▶ **Task to complete**: The entries must be retyped exactly, down to the last line.

[Plain-text document sources]
# # # #

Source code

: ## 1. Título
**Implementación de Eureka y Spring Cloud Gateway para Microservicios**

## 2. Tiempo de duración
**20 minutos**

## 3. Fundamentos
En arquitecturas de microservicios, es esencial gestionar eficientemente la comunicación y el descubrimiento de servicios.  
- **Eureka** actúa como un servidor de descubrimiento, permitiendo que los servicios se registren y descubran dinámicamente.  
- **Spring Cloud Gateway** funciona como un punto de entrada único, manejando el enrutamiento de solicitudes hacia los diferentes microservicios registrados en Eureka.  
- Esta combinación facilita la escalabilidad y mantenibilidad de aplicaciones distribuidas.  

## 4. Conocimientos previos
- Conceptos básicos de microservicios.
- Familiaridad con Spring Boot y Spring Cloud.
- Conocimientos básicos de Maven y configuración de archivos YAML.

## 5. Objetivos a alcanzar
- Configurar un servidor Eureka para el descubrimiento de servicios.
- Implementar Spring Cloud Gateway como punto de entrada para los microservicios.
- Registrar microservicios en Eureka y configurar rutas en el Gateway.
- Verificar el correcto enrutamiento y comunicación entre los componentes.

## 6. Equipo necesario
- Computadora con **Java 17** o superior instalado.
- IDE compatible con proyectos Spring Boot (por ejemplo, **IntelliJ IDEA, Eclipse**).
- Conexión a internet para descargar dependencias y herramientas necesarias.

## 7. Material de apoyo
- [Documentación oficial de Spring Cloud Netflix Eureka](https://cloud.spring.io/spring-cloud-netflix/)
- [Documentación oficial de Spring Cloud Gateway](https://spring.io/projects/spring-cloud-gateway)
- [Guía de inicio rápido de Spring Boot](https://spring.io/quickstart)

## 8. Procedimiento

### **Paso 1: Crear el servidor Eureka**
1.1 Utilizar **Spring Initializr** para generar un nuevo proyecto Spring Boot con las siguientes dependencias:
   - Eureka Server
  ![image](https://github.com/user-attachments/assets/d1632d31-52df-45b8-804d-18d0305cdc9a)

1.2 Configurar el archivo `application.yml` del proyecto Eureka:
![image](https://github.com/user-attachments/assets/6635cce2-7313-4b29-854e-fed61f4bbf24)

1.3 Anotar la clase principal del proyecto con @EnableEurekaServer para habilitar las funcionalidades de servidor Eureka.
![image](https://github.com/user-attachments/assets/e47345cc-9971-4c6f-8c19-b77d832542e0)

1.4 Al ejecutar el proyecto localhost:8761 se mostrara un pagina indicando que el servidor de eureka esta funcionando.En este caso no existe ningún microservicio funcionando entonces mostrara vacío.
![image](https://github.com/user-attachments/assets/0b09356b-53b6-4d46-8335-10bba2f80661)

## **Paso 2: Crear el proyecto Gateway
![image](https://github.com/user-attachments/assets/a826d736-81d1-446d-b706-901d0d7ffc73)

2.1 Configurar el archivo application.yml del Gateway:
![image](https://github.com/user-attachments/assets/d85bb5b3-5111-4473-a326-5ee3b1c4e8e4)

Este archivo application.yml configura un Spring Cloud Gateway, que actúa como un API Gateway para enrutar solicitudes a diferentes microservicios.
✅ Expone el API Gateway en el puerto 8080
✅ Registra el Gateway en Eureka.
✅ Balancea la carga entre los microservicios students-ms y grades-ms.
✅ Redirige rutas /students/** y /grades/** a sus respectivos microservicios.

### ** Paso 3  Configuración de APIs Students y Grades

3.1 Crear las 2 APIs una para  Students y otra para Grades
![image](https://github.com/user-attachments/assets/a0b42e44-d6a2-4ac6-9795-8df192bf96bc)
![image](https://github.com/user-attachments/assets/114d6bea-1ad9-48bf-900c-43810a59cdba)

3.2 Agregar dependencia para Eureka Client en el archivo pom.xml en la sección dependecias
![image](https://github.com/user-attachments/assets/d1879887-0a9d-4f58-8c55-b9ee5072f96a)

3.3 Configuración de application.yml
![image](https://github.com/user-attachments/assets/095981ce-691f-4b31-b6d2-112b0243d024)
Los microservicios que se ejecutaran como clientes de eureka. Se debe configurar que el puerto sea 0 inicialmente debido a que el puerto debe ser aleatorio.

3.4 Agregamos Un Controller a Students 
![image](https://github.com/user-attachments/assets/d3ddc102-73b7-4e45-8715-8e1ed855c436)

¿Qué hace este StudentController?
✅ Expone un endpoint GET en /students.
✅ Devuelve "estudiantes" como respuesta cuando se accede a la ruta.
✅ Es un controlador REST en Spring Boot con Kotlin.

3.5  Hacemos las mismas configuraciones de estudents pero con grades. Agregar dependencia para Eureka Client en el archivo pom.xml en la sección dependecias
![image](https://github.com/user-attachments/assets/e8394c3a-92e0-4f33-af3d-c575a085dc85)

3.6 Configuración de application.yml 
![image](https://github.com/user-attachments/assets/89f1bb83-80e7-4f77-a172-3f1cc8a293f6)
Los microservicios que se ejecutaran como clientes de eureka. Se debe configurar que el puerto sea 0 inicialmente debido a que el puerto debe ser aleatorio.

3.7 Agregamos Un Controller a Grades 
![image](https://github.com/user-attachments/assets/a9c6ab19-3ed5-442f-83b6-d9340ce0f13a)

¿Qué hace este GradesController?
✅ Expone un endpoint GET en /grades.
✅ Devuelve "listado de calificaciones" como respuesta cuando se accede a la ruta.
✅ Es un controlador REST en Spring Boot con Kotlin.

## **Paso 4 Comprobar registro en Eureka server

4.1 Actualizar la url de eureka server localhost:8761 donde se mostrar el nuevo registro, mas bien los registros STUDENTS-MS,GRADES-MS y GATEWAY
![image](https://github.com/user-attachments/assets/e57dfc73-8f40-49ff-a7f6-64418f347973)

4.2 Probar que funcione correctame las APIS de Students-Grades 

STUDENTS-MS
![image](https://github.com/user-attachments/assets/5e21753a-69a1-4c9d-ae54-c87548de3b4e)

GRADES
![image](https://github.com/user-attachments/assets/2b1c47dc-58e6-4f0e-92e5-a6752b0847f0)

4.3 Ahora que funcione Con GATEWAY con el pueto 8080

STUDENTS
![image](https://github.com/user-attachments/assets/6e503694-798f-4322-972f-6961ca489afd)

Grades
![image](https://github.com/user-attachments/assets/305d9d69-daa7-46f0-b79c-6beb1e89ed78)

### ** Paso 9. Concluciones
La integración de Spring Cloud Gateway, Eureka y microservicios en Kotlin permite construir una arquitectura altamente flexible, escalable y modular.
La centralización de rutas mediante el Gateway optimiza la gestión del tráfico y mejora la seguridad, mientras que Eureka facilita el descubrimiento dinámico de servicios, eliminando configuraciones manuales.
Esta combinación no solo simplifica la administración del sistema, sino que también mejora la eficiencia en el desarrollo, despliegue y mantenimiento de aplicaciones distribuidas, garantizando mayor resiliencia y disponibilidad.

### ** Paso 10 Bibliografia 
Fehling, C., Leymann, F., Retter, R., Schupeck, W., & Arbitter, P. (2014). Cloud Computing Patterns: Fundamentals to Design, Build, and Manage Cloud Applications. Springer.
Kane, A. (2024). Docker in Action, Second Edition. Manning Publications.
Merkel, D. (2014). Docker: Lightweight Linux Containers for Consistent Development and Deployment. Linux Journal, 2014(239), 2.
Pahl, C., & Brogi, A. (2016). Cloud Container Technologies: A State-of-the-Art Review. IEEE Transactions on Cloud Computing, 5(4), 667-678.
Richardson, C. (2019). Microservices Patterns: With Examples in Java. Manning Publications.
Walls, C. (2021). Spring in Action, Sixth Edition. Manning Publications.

# # # #

▶ **Response for this exercise**:
Source code

: ## 1. Título
**Implementación de Eureka y Spring Cloud Gateway para Microservicios**

## 2. Tiempo de duración
**20 minutos**

## 3. Fundamentos
En arquitecturas de microservicios, es esencial gestionar eficientemente la comunicación y el descubrimiento de servicios.  
- **Eureka** actúa como un servidor de descubrimiento, permitiendo que los servicios se registren y descubran dinámicamente.  
- **Spring Cloud Gateway** funciona como un punto de entrada único, manejando el enrutamiento de solicitudes hacia los diferentes microservicios registrados en Eureka.  
- Esta combinación facilita la escalabilidad y mantenibilidad de aplicaciones distribuidas.  

## 4. Conocimientos previos
- Conceptos básicos de microservicios.
- Familiaridad con Spring Boot y Spring Cloud.
- Conocimientos básicos de Maven y configuración de archivos YAML.

## 5. Objetivos a alcanzar
- Configurar un servidor Eureka para el descubrimiento de servicios.
- Implementar Spring Cloud Gateway como punto de entrada para los microservicios.
- Registrar microservicios en Eureka y configurar rutas en el Gateway.
- Verificar el correcto enrutamiento y comunicación entre los componentes.

## 6. Equipo necesario
- Computadora con **Java 17** o superior instalado.
- IDE compatible con proyectos Spring Boot (por ejemplo, **IntelliJ IDEA, Eclipse**).
- Conexión a internet para descargar dependencias y herramientas necesarias.

## 7. Material de apoyo
- [Documentación oficial de Spring Cloud Netflix Eureka](https://cloud.spring.io/spring-cloud-netflix/)
- [Documentación oficial de Spring Cloud Gateway](https://spring.io/projects/spring-cloud-gateway)
- [Guía de inicio rápido de Spring Boot](https://spring.io/quickstart)

## 8. Procedimiento

### **Paso 1: Crear el servidor Eureka**
1.1 Utilizar **Spring Initializr** para generar un nuevo proyecto Spring Boot con las siguientes dependencias:
   - Eureka Server
  ![image](https://github.com/user-attachments/assets/d1632d31-52df-45b8-804d-18d0305cdc9a)

1.2 Configurar el archivo `application.yml` del proyecto Eureka:
![image](https://github.com/user-attachments/assets/6635cce2-7313-4b29-854e-fed61f4bbf24)

1.3 Anotar la clase principal del proyecto con @EnableEurekaServer para habilitar las funcionalidades de servidor Eureka.
![image](https://github.com/user-attachments/assets/e47345cc-9971-4c6f-8c19-b77d832542e0)

1.4 Al ejecutar el proyecto localhost:8761 se mostrara un pagina indicando que el servidor de eureka esta funcionando.En este caso no existe ningún microservicio funcionando entonces mostrara vacío.
![image](https://github.com/user-attachments/assets/0b09356b-53b6-4d46-8335-10bba2f80661)

## **Paso 2: Crear el proyecto Gateway
![image](https://github.com/user-attachments/assets/a826d736-81d1-446d-b706-901d0d7ffc73)

2.1 Configurar el archivo application.yml del Gateway:
![image](https://github.com/user-attachments/assets/d85bb5b3-5111-4473-a326-5ee3b1c4e8e4)

Este archivo application.yml configura un Spring Cloud Gateway, que actúa como un API Gateway para enrutar solicitudes a diferentes microservicios.
✅ Expone el API Gateway en el puerto 8080
✅ Registra el Gateway en Eureka.
✅ Balancea la carga entre los microservicios students-ms y grades-ms.
✅ Redirige rutas /students/** y /grades/** a sus respectivos microservicios.

### ** Paso 3  Configuración de APIs Students y Grades

3.1 Crear las 2 APIs una para  Students y otra para Grades
![image](https://github.com/user-attachments/assets/a0b42e44-d6a2-4ac6-9795-8df192bf96bc)
![image](https://github.com/user-attachments/assets/114d6bea-1ad9-48bf-900c-43810a59cdba)

3.2 Agregar dependencia para Eureka Client en el archivo pom.xml en la sección dependecias
![image](https://github.com/user-attachments/assets/d1879887-0a9d-4f58-8c55-b9ee5072f96a)

3.3 Configuración de application.yml
![image](https://github.com/user-attachments/assets/095981ce-691f-4b31-b6d2-112b0243d024)
Los microservicios que se ejecutaran como clientes de eureka. Se debe configurar que el puerto sea 0 inicialmente debido a que el puerto debe ser aleatorio.

3.4 Agregamos Un Controller a Students 
![image](https://github.com/user-attachments/assets/d3ddc102-73b7-4e45-8715-8e1ed855c436)

¿Qué hace este StudentController?
✅ Expone un endpoint GET en /students.
✅ Devuelve "estudiantes" como respuesta cuando se accede a la ruta.
✅ Es un controlador REST en Spring Boot con Kotlin.

3.5  Hacemos las mismas configuraciones de estudents pero con grades. Agregar dependencia para Eureka Client en el archivo pom.xml en la sección dependecias
![image](https://github.com/user-attachments/assets/e8394c3a-92e0-4f33-af3d-c575a085dc85)

3.6 Configuración de application.yml 
![image](https://github.com/user-attachments/assets/89f1bb83-80e7-4f77-a172-3f1cc8a293f6)
Los microservicios que se ejecutaran como clientes de eureka. Se debe configurar que el puerto sea 0 inicialmente debido a que el puerto debe ser aleatorio.

3.7 Agregamos Un Controller a Grades 
![image](https://github.com/user-attachments/assets/a9c6ab19-3ed5-442f-83b6-d9340ce0f13a)

¿Qué hace este GradesController?
✅ Expone un endpoint GET en /grades.
✅ Devuelve "listado de calificaciones" como respuesta cuando se accede a la ruta.
✅ Es un controlador REST en Spring Boot con Kotlin.

## **Paso 4 Comprobar registro en Eureka server

4.1 Actualizar la url de eureka server localhost:8761 donde se mostrar el nuevo registro, mas bien los registros STUDENTS-MS,GRADES-MS y GATEWAY
![image](https://github.com/user-attachments/assets/e57dfc73-8f40-49ff-a7f6-64418f347973)

4.2 Probar que funcione correctame las APIS de Students-Grades 

STUDENTS-MS
![image](https://github.com/user-attachments/assets/5e21753a-69a1-4c9d-ae54-c87548de3b4e)

GRADES
![image](https://github.com/user-attachments/assets/2b1c47dc-58e6-4f0e-92e5-a6752b0847f0)

4.3 Ahora que funcione Con GATEWAY con el pueto 8080

STUDENTS
![image](https://github.com/user-attachments/assets/6e503694-798f-4322-972f-6961ca489afd)

Grades
![image](https://github.com/user-attachments/assets/305d9d69-daa7-46f0-b79c-6beb1e89ed78)

### ** Paso 9. Concluciones
La integración de Spring Cloud Gateway, Eureka y microservicios en Kotlin permite construir una arquitectura altamente flexible, escalable y modular.
La centralización de rutas mediante el Gateway optimiza la gestión del tráfico y mejora la seguridad, mientras que Eureka facilita el descubrimiento dinámico de servicios, eliminando configuraciones manuales.
Esta combinación no solo simplifica la administración del sistema, sino que también mejora la eficiencia en el desarrollo, despliegue y mantenimiento de aplicaciones distribuidas, garantizando mayor resiliencia y disponibilidad.

### ** Paso 10 Bibliografia 
Fehling, C., Leymann, F., Retter, R., Schupeck, W., & Arbitter, P. (2014). Cloud Computing Patterns: Fundamentals to Design, Build, and Manage Cloud Applications. Springer.
Kane, A. (2024). Docker in Action, Second Edition. Manning Publications.
Merkel, D. (2014). Docker: Lightweight Linux Containers for Consistent Development and Deployment. Linux Journal, 2014(239), 2.
Pahl, C., & Brogi, A. (2016). Cloud Container Technologies: A State-of-the-Art Review. IEEE Transactions on Cloud Computing, 5(4), 667-678.
Richardson, C. (2019). Microservices Patterns: With Examples in Java. Manning Publications.
Walls, C. (2021). Spring in Action, Sixth Edition. Manning Publications.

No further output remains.